# Visualization for Empirical Analysis
---

### The most popular libraries for visualization in Python (The big four)  

- matplotlib.org
- seaborn.pydata.org
- bokeh.pydata.org
- plot.ly/python

In [None]:
import pandas as pd
import numpy as np
import seaborn as sns
import matplotlib.pyplot as plt
%matplotlib inline
plt.style.use('ggplot')

**Histogram**  
An histogram is an accurate graphical representation of the distribution of numerical data. It takes as input one numerical variable only. The variable is cut into several bins, and the
number of observation per bin is represented by the height of the bar. Note that the shape of the histogram can be really different following the number of bins you set. Thus, try different
values before taking any conclusion. Note that it is really close to density plot.

In [None]:
normal = np.random.normal(0,2,100)

In [None]:
sns.distplot(normal)

**Density**  
A density plot shows the distribution of a numerical variable. It takes only set of numeric values as input. It is really close to a histogram. Since it is a really common dataviz technique, most of the dataviz libraries allow to draw it. Note that it is highly recommended to play with the bandwith argument in order not to miss a specific pattern in the data.

In [None]:
normal2 = np.random.normal(2,3,100)

In [None]:
sns.kdeplot(normal, color='r', shade=True)
sns.kdeplot(normal2, color='b', shade=True)

In [None]:
sns.jointplot(normal, normal2)

**Boxplot**   
Boxplot is probably one of the most common type of graphic. It gives a nice summary of one or several numeric variables. The line that divides the box into 2 parts represents the median of the data. The end of the box shows the upper and lower quartiles. The extreme lines shows the highest and lowest value excluding outliers. Note that boxplot hide the number of values existing behind the variable. Thus, it is highly advised to print the number of observation, add unique observation with jitter or use a violinplot if you have many observations.

In [None]:
normal_df = pd.DataFrame({'value':normal,'dist':['normal']*len(normal)})
normal2_df = pd.DataFrame({'value':normal2,'dist':['normal2']*len(normal2)})
df = normal2_df.append(normal_df)

In [None]:
sns.boxplot(x='dist', y='value', data=df)

In [None]:
sns.swarmplot(x='dist', y='value', data=df)

**Scatter Plot**  
A Scatterplot displays the value of 2 sets of data on 2 dimensions. Each dot represents an observation. The position on the X (horizontal) and Y (vertical) axis represents the values of the 2 variables. It is really useful to study the relationship between both variables. It is common to provide even more information using colors or shapes (to show groups, or a third variable).

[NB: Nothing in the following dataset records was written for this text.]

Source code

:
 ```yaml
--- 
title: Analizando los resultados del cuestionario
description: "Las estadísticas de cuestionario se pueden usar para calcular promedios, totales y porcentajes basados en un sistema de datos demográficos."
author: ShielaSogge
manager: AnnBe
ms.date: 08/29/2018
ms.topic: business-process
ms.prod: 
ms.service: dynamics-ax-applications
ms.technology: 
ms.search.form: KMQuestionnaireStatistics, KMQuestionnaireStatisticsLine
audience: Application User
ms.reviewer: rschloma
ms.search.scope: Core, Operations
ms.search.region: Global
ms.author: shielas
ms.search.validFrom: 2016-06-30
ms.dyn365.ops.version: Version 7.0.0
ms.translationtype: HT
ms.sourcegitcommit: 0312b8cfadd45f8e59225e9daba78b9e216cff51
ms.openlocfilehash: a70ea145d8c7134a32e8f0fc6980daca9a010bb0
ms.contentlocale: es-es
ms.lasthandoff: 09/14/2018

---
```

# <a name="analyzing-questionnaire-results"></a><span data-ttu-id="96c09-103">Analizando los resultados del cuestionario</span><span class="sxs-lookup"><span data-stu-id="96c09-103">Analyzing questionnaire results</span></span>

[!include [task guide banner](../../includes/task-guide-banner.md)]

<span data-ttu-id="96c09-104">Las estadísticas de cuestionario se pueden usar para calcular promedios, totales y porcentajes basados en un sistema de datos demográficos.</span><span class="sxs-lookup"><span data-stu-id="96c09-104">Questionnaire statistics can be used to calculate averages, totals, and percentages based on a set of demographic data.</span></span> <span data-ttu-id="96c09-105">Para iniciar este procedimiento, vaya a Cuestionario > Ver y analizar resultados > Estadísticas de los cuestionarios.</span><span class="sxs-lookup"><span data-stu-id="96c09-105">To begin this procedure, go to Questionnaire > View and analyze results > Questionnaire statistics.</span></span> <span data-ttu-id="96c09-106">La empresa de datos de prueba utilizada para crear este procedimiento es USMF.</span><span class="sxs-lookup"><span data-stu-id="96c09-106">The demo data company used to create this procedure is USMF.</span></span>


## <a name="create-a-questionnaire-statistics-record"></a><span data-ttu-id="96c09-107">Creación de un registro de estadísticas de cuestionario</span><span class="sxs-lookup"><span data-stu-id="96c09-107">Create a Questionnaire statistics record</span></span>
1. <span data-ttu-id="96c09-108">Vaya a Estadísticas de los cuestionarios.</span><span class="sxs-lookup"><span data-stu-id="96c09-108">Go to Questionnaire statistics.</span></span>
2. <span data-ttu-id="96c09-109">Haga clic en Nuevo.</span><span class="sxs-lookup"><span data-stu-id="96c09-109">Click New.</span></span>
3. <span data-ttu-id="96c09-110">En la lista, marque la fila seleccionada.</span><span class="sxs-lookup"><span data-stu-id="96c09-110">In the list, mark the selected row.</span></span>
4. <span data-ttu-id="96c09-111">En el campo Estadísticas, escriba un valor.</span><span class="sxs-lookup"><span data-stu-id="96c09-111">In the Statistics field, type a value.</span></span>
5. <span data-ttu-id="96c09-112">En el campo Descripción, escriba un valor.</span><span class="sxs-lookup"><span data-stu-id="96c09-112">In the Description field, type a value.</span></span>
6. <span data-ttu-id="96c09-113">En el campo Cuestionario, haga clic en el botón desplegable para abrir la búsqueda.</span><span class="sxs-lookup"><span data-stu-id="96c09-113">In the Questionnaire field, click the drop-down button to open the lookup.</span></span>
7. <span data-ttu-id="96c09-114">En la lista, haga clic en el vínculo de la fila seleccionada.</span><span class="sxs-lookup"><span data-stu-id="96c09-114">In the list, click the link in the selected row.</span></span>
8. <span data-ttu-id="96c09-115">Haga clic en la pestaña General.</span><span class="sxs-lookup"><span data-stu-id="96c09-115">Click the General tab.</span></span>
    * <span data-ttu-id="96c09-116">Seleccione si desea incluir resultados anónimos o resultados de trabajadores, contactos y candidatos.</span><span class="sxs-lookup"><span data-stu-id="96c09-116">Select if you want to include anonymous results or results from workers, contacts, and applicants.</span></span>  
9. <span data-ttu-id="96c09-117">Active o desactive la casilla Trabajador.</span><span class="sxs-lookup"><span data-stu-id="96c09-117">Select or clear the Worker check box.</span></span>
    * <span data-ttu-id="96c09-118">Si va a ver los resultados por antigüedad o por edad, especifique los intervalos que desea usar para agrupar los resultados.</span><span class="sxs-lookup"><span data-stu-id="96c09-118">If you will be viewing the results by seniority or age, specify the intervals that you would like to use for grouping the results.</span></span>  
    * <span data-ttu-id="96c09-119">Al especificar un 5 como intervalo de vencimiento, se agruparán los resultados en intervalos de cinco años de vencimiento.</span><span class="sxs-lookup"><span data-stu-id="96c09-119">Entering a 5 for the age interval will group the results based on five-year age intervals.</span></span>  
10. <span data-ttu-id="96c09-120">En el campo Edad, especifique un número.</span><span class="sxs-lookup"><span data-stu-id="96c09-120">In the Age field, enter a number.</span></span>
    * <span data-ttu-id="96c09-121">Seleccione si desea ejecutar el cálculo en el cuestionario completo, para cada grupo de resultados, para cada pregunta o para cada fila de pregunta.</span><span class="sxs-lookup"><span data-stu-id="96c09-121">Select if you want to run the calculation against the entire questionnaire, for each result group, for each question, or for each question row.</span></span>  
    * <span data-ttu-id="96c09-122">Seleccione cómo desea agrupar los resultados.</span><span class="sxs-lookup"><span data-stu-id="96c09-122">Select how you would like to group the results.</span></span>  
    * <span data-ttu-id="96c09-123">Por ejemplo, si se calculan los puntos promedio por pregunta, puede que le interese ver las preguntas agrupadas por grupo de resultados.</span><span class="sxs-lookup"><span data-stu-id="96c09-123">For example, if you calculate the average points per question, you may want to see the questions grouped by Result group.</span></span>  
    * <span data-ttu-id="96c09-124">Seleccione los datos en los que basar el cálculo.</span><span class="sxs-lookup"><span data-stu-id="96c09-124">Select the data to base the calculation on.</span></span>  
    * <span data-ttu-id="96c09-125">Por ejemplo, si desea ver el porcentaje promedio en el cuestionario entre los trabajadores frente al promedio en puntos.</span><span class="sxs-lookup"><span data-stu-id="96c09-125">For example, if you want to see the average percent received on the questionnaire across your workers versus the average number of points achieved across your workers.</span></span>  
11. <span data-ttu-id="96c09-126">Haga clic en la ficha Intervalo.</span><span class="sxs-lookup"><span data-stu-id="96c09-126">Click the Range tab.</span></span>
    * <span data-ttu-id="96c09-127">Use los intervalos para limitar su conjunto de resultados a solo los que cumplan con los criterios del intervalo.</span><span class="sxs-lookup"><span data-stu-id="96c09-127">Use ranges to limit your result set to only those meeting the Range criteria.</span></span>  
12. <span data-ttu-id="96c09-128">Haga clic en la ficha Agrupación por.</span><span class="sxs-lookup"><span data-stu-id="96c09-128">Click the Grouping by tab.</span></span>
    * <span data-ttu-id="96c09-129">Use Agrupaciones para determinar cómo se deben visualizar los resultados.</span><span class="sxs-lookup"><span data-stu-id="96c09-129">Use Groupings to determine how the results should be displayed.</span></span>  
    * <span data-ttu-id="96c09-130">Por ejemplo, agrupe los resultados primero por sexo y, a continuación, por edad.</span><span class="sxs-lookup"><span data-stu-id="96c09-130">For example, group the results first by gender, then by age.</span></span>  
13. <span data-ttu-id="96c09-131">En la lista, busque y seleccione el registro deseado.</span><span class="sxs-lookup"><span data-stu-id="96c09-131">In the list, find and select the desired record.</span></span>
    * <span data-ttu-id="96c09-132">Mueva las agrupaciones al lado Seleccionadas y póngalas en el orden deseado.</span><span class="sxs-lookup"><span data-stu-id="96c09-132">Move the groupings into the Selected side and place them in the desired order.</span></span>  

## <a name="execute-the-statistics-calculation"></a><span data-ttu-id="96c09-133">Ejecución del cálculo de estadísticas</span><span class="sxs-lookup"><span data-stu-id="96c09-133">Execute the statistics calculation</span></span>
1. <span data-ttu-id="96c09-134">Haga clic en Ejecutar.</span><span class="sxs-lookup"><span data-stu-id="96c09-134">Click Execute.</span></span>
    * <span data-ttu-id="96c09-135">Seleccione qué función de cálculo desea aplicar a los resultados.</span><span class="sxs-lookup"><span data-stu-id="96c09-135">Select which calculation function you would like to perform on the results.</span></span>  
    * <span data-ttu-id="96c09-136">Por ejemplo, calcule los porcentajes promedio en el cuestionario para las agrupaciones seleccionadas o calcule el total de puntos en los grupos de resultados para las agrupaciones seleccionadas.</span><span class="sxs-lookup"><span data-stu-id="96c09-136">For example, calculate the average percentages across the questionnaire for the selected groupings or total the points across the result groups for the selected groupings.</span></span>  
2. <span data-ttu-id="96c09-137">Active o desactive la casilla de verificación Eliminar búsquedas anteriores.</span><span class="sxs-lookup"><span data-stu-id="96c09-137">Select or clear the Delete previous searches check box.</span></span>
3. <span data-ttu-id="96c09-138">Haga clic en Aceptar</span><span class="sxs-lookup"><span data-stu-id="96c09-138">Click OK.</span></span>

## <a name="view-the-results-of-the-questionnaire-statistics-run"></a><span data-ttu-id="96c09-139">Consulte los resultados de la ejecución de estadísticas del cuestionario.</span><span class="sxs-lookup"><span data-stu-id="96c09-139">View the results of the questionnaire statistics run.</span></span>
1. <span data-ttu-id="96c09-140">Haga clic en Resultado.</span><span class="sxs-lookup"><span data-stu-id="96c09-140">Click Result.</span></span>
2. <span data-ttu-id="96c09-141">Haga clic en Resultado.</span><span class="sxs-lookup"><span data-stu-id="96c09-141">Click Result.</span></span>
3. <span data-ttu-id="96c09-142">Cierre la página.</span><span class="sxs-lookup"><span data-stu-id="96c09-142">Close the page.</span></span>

It is also possible to map another variable to the size of each dot, what makes a bubble plot. If you have many dots and struggle with overplotting, consider using 2D density plot.

In [None]:
sns.regplot(x=normal, y=normal2)

**Bubble Plot**  
A bubble plot is a scatterplot where a third dimension is added: the value of an additional variable is represented through the size of the dots. You need 3 numerical variables as input: one is represented by the X axis, one by the Y axis, and one by the size. Do not forget to provide a legend to make possible the link between the size and the value. Note that too many bubble make the chart hard to read, so this type of representation is usually not recommended for big amount of data. Last but not least, note that the area of the circles must be proportional to the value, not to the radius, to avoid exaggerate the variation in your data.

In [None]:
x = np.random.rand(15)
y = x+np.random.rand(15)
z = x+np.random.rand(15)
z=z*z

Change color with c and alpha. I map the color to the X axis value.

In [None]:
plt.scatter(x, y, s=z*2000, c=x, cmap="Blues", alpha=0.4, edgecolors="grey", linewidth=2)
plt.xlabel("the X axis")
plt.ylabel("the Y axis")
plt.title("A colored bubble plot")

**Heatmap**  
A heat map (or heatmap) is a graphical representation of data where the individual values contained in a matrix are represented as colors. It is a bit like looking a data table from above. It is really useful to display a general view of numerical data, not to extract specific data point. It is quite straight forward to make a heat map, as shown on the examples below. However be careful to understand the underlying mechanisms. You will probably need to normalise your matrix, choose a relevant colour palette, use cluster analysis and thus permute the rows and the columns of the matrix to place similar values near each other according to the clustering.

In [None]:
df = pd.DataFrame(np.random.random((10,10)), columns=["a","b","c","d","e","f","g","h","i","j"])

In [None]:
sns.heatmap(df, annot=True, annot_kws={"size": 7})

**Line chart**  
A line chart or line graph is a type of chart which displays information as a series of data points called ‘markers’ connected by straight line segments. It is a basic type of  chart common in many fields. It is similar to a scatter plot except that the measurement points are ordered (typically by their x-axis value) and joined with straight line segments. A line chart is often used to visualize a trend in data over intervals of time – a time series – thus the line is often drawn chronologically.

In [None]:
values = np.cumsum(np.random.randn(1000))

In [None]:
plt.plot(values)

In [None]:
plt.figure(figsize=(12,8))
plt.plot(values, color='green', marker='o', linestyle='dashed',linewidth=1, markersize=3, alpha=.6)#values.index, 

In [None]:
values = np.cumsum(np.random.randn(1000))
values2 = np.cumsum(np.random.randn(1000))

In [None]:
plt.figure(figsize=(10,6))
plt.plot(values)
plt.plot(values2)
#plt.savefig('lines.png')